(About this task)
Find the lines in the records below that contain "What", and report each of them.

(Items from a dataset)
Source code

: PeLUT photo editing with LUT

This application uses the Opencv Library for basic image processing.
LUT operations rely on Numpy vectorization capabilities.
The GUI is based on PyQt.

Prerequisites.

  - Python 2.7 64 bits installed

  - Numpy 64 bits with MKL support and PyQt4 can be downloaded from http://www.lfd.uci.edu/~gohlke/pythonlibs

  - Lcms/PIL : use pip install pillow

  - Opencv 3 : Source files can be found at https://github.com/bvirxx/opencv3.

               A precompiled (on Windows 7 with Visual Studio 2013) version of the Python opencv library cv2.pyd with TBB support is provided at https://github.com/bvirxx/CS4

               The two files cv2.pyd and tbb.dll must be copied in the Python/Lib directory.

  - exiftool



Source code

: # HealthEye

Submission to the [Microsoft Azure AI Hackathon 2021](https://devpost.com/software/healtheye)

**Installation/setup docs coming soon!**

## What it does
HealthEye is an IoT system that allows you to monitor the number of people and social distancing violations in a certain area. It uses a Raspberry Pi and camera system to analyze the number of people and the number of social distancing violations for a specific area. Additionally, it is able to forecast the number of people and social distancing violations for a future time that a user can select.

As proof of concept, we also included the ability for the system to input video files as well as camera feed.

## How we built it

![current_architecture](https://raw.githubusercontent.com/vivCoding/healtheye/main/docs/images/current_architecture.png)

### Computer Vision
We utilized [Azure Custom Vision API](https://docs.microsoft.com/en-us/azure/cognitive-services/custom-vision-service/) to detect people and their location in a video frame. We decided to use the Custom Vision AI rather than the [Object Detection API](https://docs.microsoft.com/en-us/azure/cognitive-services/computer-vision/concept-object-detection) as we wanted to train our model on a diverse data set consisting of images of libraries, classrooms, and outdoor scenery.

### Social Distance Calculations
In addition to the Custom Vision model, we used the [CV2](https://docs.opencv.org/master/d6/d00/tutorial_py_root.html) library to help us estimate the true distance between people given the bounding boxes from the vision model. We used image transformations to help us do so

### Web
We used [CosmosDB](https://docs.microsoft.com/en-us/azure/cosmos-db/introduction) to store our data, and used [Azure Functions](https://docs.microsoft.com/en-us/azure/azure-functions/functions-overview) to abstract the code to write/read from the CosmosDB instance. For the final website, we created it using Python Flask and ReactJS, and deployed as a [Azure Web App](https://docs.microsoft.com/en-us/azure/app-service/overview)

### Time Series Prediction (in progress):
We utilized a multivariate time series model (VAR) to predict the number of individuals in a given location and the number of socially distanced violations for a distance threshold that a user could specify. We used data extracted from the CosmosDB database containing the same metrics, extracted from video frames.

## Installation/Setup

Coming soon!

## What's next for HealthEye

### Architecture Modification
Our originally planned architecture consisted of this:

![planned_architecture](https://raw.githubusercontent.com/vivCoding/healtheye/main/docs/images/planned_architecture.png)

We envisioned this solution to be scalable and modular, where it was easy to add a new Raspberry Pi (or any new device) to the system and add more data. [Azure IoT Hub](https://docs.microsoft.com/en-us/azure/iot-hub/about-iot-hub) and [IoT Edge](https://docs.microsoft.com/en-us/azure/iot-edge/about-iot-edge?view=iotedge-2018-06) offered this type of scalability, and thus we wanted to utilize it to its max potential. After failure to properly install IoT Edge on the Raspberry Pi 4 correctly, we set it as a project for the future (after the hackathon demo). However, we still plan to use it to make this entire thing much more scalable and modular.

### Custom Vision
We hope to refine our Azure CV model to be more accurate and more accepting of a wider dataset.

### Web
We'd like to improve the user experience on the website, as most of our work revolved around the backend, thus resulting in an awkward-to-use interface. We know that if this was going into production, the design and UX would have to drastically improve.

(Task answer)
## What it does
## What's next for HealthEye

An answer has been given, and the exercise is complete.